Legacy User · April 2009

Ingo - I've taken this as far as I can and now I'm stuck! I've created the following experiment that attempts to cluster text extracted from a sample Excel file containing 14 examples, 0 special attributes and 8 regular attributes. Here's the syntax so far ...

<operator name="Root" class="Process" expanded="yes">
<operator name="ExcelExampleSource" class="ExcelExampleSource">
<parameter key="datamanagement" value="long_array"/>
<parameter key="excel_file" value="C:\feedback.xls"/>
<parameter key="first_row_as_names" value="true"/>
</operator>
<operator name="AttributeFilter" class="AttributeFilter">
<parameter key="condition_class" value="attribute_name_filter"/>
<parameter key="parameter_string" value="comments"/>
</operator>
<operator name="Nominal2String" class="Nominal2String">
</operator>
<operator name="StringTextInput" class="StringTextInput" expanded="yes">
<parameter key="default_content_language" value="english"/>
<parameter key="vector_creation" value="TermOccurrences"/>
<operator name="StringTokenizer" class="StringTokenizer">
</operator>
<operator name="EnglishStopwordFilter" class="EnglishStopwordFilter">
</operator>
<operator name="TokenLengthFilter" class="TokenLengthFilter">
<parameter key="min_chars" value="3"/>
</operator>
<operator name="PorterStemmer" class="PorterStemmer">
</operator>
</operator>
<operator name="ExampleSetGenerator" class="ExampleSetGenerator">
<parameter key="number_of_attributes" value="2"/>
<parameter key="target_function" value="gaussian mixture clusters"/>
</operator>
<operator name="KMeans" class="KMeans">
<parameter key="k" value="3"/>
</operator>
</operator>

This process produce 3 clusters. Cluster 0 has 33 items, Cluster 1 has 55 items, and Cluster 3 has 12 on a total of 100 examples. At this point, I want to apply a meaningful, user-friendly label to each cluster that captures the key theme of each cluster. How can I figure out the key theme for each cluster? What steps are next?

Please help!

TobiasMalbrecht · April 2009

Hi,

first of all I do not really understand what you are trying to achieve with the [tt]ExampleSetGenerator[/tt] in your process. The inclusion of the operator in your process actually means that you preprocess some texts from your excel file, than artificially generate completely independent data and cluster the latter data.

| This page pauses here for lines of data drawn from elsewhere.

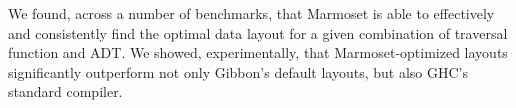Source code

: \documentclass[acmsmall,review,anonymous]{acmart}\settopmatter{printfolios=true,printccs=false,printacmref=false}
\newcommand{\system}{{\sc Marmoset}\xspace}
\begin{document}
We found, across a number of benchmarks, that \system is able to effectively and consistently find the optimal data layout for a given combination of traversal function and ADT. We showed, experimentally, that \system-optimized layouts significantly outperform not only Gibbon's default layouts, but also GHC's standard compiler.
\end{document}

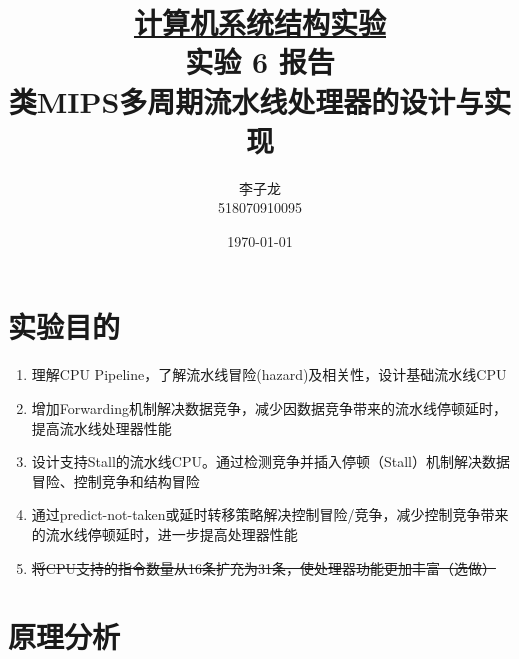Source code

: \documentclass[a4paper,UTF8]{ctexart}
\begin{document}
\title{\normalsize \underline{计算机系统结构实验}\\\LARGE 实验 6 报告\\\vspace*{1em}\normalsize 类MIPS多周期流水线处理器的设计与实现}
\author{李子龙\\ 518070910095}
\date{\today}
\maketitle
\tableofcontents
\clearpage

\section{实验目的}

\begin{enumerate}
    \item 理解CPU Pipeline，了解流水线冒险(hazard)及相关性，设计基础流水线CPU
    \item 增加Forwarding机制解决数据竞争，减少因数据竞争带来的流水线停顿延时，提高流水线处理器性能
    \item 设计支持Stall的流水线CPU。通过检测竞争并插入停顿（Stall）机制解决数据冒险、控制竞争和结构冒险
    \item 通过predict-not-taken或延时转移策略解决控制冒险/竞争，减少控制竞争带来的流水线停顿延时，进一步提高处理器性能
    \item \sout{将CPU支持的指令数量从16条扩充为31条，使处理器功能更加丰富（选做）}
\end{enumerate}

\section{原理分析}
\end{document}

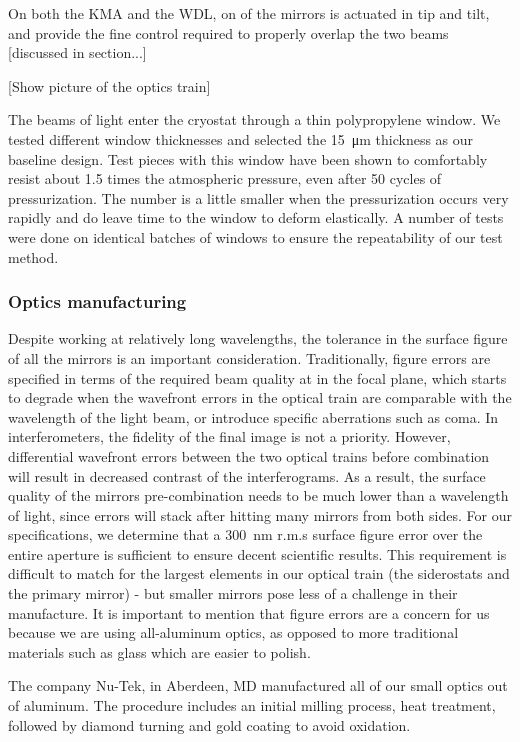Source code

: On both the KMA and the WDL, on of the mirrors is actuated in tip and tilt, and provide the fine control required to properly overlap the two beams [discussed in section...]

[Show picture of the optics train]

The beams of light enter the cryostat through a thin polypropylene window. We tested different window thicknesses and selected the \SI{15}{\micro\meter} thickness as our baseline design. Test pieces with this window have been shown to comfortably resist about 1.5 times the atmospheric pressure, even after 50 cycles of pressurization. The number is a little smaller when the pressurization occurs very rapidly and do leave time to the window to deform elastically. A number of tests were done on identical batches of windows to ensure the repeatability of our test method. 




\subsubsection{Optics manufacturing}

Despite working at relatively long wavelengths, the tolerance in the surface figure of all the mirrors is an important consideration. Traditionally, figure errors are specified in terms of the required beam quality at in the focal plane, which starts to degrade when the wavefront errors in the optical train are comparable with the wavelength of the light beam, or introduce specific aberrations such as coma. In interferometers, the fidelity of the final image is not a priority. However, differential wavefront errors between the two optical trains before combination will result in decreased contrast of the interferograms. As a result, the surface quality of the mirrors pre-combination needs to be much lower than a wavelength of light, since errors will stack after hitting many mirrors from both sides. For our specifications, we determine that a \SI{300}{\nano\meter} r.m.s surface figure error over the entire aperture is sufficient to ensure decent scientific results. This requirement is difficult to match for the largest elements in our optical train (the siderostats and the primary mirror) - but smaller mirrors pose less of a challenge in their manufacture. It is important to mention that figure errors are a concern for us because we are using all-aluminum optics, as opposed to more traditional materials such as glass which are easier to polish.

The company Nu-Tek, in Aberdeen, MD manufactured all of our small optics out of aluminum. The procedure includes an initial milling process, heat treatment, followed by diamond turning and gold coating to avoid oxidation.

Secondly, it is not that easy to assign a meaningful label without user-interaction. You can however gain an insight to what describes your clusters (which words occur more often in a cluster than in another one) by having a look at the cluster centroids or by learning a (descriptive) classification model.

Kinds regards,
Tobias

Legacy User · April 2009

OK, if the ExampleSetGenerator should be removed as it is redundant, then consider it done.

On your advice in the second paragraph, can you clarify what steps are required? The guidance provided is too general. Please provide clearer set of instructions that will help me complete what you are advising.

Thanks!

IngoRM · April 2009

Hi,

I think Tobias is right here in giving only general advice since you also asked a general question. Don't get me wrong but without more information it is often not possible to give more concrete hints. And in other cases, the processes for the desired task get complex enough to eat an hour of our time. And this is actually a case which even combines both aspect (as Tobias pointed out by saying "it is not that easy to...").

However, to be more constructive and give you some additional hints which operators could help you in your trials here are some basic recipes (which will probably not directly deliver the desired solution):

Option 1: use ChangeAttributeRole to change the role of the cluster to label and learn a predictive and understandable model describing your clusters based on the other attributes (e.g. a decision tree operator). Define labels based on such a model and apply the operator "Mapper" to map "cluster0" to "descriptive name 1" and so on. This is only a semi-automatic approach but often delivers the best results.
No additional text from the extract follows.